O cacique Raoni Metuktire, do povo Kaiapó, que juntamente com Sonia Guajajara, coordenadora da Apib, foi o único convidado a sentar na mesa junto com os deputados – ainda que houvessem representantes de cerca de 200 povos acampados na Esplanada –, pediu para que os parlamentares respeitassem os povos indígenas: “O Brasil foi invadido, o nosso Brasil foi invadido, os brancos chegaram aqui no Brasil acabando com todas as nossas riquezas. Eu sempre defendi a terra e os nossos direitos, peço que os parlamentares façam o mesmo”. Na mesma sessão, a liderança Neguinho Truká colocou: “Mataram a gente com a Bíblia e com a espada e hoje matam com leis”.
Após pressão do movimento indígena Dilma assina homologação de terras
A Presidência da República publicou segunda-feira (20) os decretos de homologação de três Terras Indígenas: Arara da Volta Grande do Xingu, dos povos Arara e Juruna, TI Mapari, aonde vivem os Kaixana e TI Setemã, do povo Mura – todas localizadas na Amazônia Legal e, se somadas, contabilizam 232,5 mil hectares. A decisão veio após um hiato de dois anos; a última terra regularizada pelo governo federal foi a TI Kayabi, em abril de 2013. Foi anunciado também nessa semana a realização de novo concurso para a contratação de 220 funcionários para a Fundação Nacional do Índio.
Existem ainda dezoito processos de homologação parados na mesa da presidenta, sem nenhum impedimento legal ou administrativo para serem assinados e 12 terras na mesa do Ministro da Justiça, José Eduardo Cardozo que aguardam a assinatura da Portaria Declaratória, etapa anterior à homologação.
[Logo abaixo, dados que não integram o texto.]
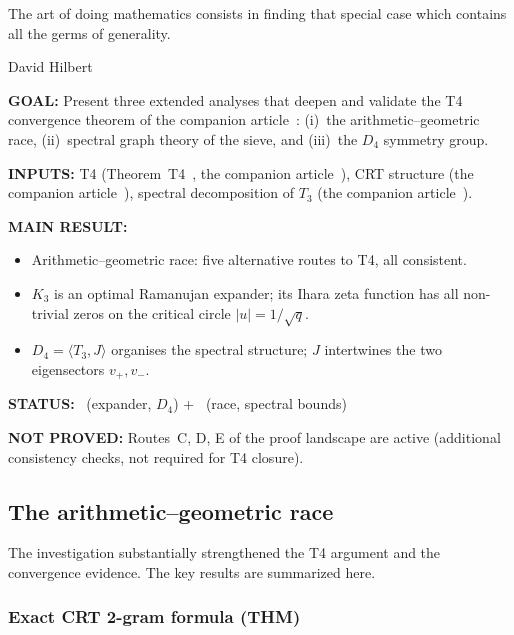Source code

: \documentclass[12pt,a4paper]{article}
\begin{document}
\epigraph{The art of doing mathematics consists in finding that special
case which contains all the germs of generality.}{David Hilbert}

\begin{statusbox}
\textbf{GOAL:}
  Present three extended analyses that deepen and validate the T4
  convergence theorem of the companion article~\cite{companion_M3}: (i)~the
  arithmetic--geometric race, (ii)~spectral graph theory of the
  sieve, and (iii)~the $D_4$ symmetry group.

\textbf{INPUTS:}
  T4 (Theorem~T4~\cite{companion_M3}, the companion article~\cite{companion_M3}), CRT structure
  (the companion article~\cite{companion_M1}), spectral decomposition of $T_3$ (the companion article~\cite{companion_M3}).

\textbf{MAIN RESULT:}
  \begin{itemize}[nosep]
  \item Arithmetic--geometric race: five alternative routes to T4,
    all consistent.
  \item $K_3$ is an optimal Ramanujan expander; its Ihara zeta function
    has all non-trivial zeros on the critical circle $|u| = 1/\sqrt{q}$.
  \item $D_4 = \langle T_3, J \rangle$ organises the spectral
    structure; $J$ intertwines the two eigensectors $v_+, v_-$.
  \end{itemize}

\textbf{STATUS:}
  \THMTAG~(expander, $D_4$) + \VALTAG~(race, spectral bounds)

\textbf{NOT PROVED:}
  Routes~C, D, E of the proof landscape are active (additional
  consistency checks, not required for T4 closure).
\end{statusbox}

\subsection{The arithmetic--geometric race}
\label{sec:ch7b_race}

The investigation substantially strengthened the T4
argument and the convergence evidence. The key results are summarized here.

\subsubsection{Exact CRT 2-gram formula (THM)}
\end{document}
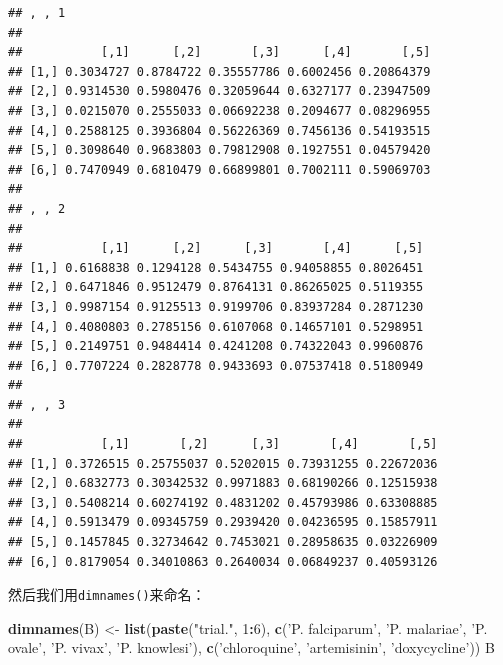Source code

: \documentclass[]{book}
\newenvironment{Shaded}{\begin{snugshade}}{\end{snugshade}}
\newcommand{\DecValTok}[1]{\textcolor[rgb]{0.00,0.00,0.81}{#1}}
\newcommand{\KeywordTok}[1]{\textcolor[rgb]{0.13,0.29,0.53}{\textbf{#1}}}
\newcommand{\NormalTok}[1]{#1}
\newcommand{\OperatorTok}[1]{\textcolor[rgb]{0.81,0.36,0.00}{\textbf{#1}}}
\newcommand{\StringTok}[1]{\textcolor[rgb]{0.31,0.60,0.02}{#1}}
\begin{document}
\begin{verbatim}
## , , 1
## 
##           [,1]      [,2]       [,3]      [,4]       [,5]
## [1,] 0.3034727 0.8784722 0.35557786 0.6002456 0.20864379
## [2,] 0.9314530 0.5980476 0.32059644 0.6327177 0.23947509
## [3,] 0.0215070 0.2555033 0.06692238 0.2094677 0.08296955
## [4,] 0.2588125 0.3936804 0.56226369 0.7456136 0.54193515
## [5,] 0.3098640 0.9683803 0.79812908 0.1927551 0.04579420
## [6,] 0.7470949 0.6810479 0.66899801 0.7002111 0.59069703
## 
## , , 2
## 
##           [,1]      [,2]      [,3]       [,4]      [,5]
## [1,] 0.6168838 0.1294128 0.5434755 0.94058855 0.8026451
## [2,] 0.6471846 0.9512479 0.8764131 0.86265025 0.5119355
## [3,] 0.9987154 0.9125513 0.9199706 0.83937284 0.2871230
## [4,] 0.4080803 0.2785156 0.6107068 0.14657101 0.5298951
## [5,] 0.2149751 0.9484414 0.4241208 0.74322043 0.9960876
## [6,] 0.7707224 0.2828778 0.9433693 0.07537418 0.5180949
## 
## , , 3
## 
##           [,1]       [,2]      [,3]       [,4]       [,5]
## [1,] 0.3726515 0.25755037 0.5202015 0.73931255 0.22672036
## [2,] 0.6832773 0.30342532 0.9971883 0.68190266 0.12515938
## [3,] 0.5408214 0.60274192 0.4831202 0.45793986 0.63308885
## [4,] 0.5913479 0.09345759 0.2939420 0.04236595 0.15857911
## [5,] 0.1457845 0.32734642 0.7453021 0.28958635 0.03226909
## [6,] 0.8179054 0.34010863 0.2640034 0.06849237 0.40593126
\end{verbatim}

然后我们用\texttt{dimnames()}来命名：

\begin{Shaded}
\begin{Highlighting}[]
\KeywordTok{dimnames}\NormalTok{(B) <-}\StringTok{ }\KeywordTok{list}\NormalTok{(}\KeywordTok{paste}\NormalTok{(}\StringTok{"trial."}\NormalTok{, }\DecValTok{1}\OperatorTok{:}\DecValTok{6}\NormalTok{), }\KeywordTok{c}\NormalTok{(}\StringTok{'P. falciparum'}\NormalTok{, }\StringTok{'P. malariae'}\NormalTok{, }\StringTok{'P. ovale'}\NormalTok{, }\StringTok{'P. vivax'}\NormalTok{, }\StringTok{'P. knowlesi'}\NormalTok{), }\KeywordTok{c}\NormalTok{(}\StringTok{'chloroquine'}\NormalTok{, }\StringTok{'artemisinin'}\NormalTok{, }\StringTok{'doxycycline'}\NormalTok{))}
\NormalTok{B}
\end{Highlighting}
\end{Shaded}
\end{document}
O silêncio frente à regularização fundiária de terras em que há conflito fundiário e a consequente situação de vulnerabilidade das comunidades indígenas é sintomático. Para Lindomar Terena, a violência se dá pelo fato de que o governo paralisou a demarcação das terras indígenas: “uma vez que se paralisa o processo de demarcação a gente entende que isso é um combustível para o aumento de conflito nas regiões do país”. Das 1.047 áreas reivindicadas por povos indígenas atualmente, apenas 38% estão regularizadas, destas 98,75% são na Amazônia Legal. Apenas 1,25% da extensão das terras indígenas está regularizada, nela vivem 554.081 indígenas.
O Mato Grosso do Sul, estado que registrou 102 assassinatos e 174 suicídios de indígenas nos últimos três anos, não tem nenhuma terra demarcada desde 2009. A liderança Guarani Kaiowá Eliseu Lopes, de Kurusu Ambá coloca a autodemarcação como única via frente ao descaso das instâncias governamentais: “A demarcação no MS está paralisada há muitos anos. O que tá assegurando agora é a nossa própria força, a própria decisão das comunidades, do Aty Guasu, de todos os Guarani Kaiowá, que é ocupar territórios, as nossas terras. Nós estamos fazendo a autodemarcação pela nossa própria mão, porque pelo governo a gente já esperou muito”, explica.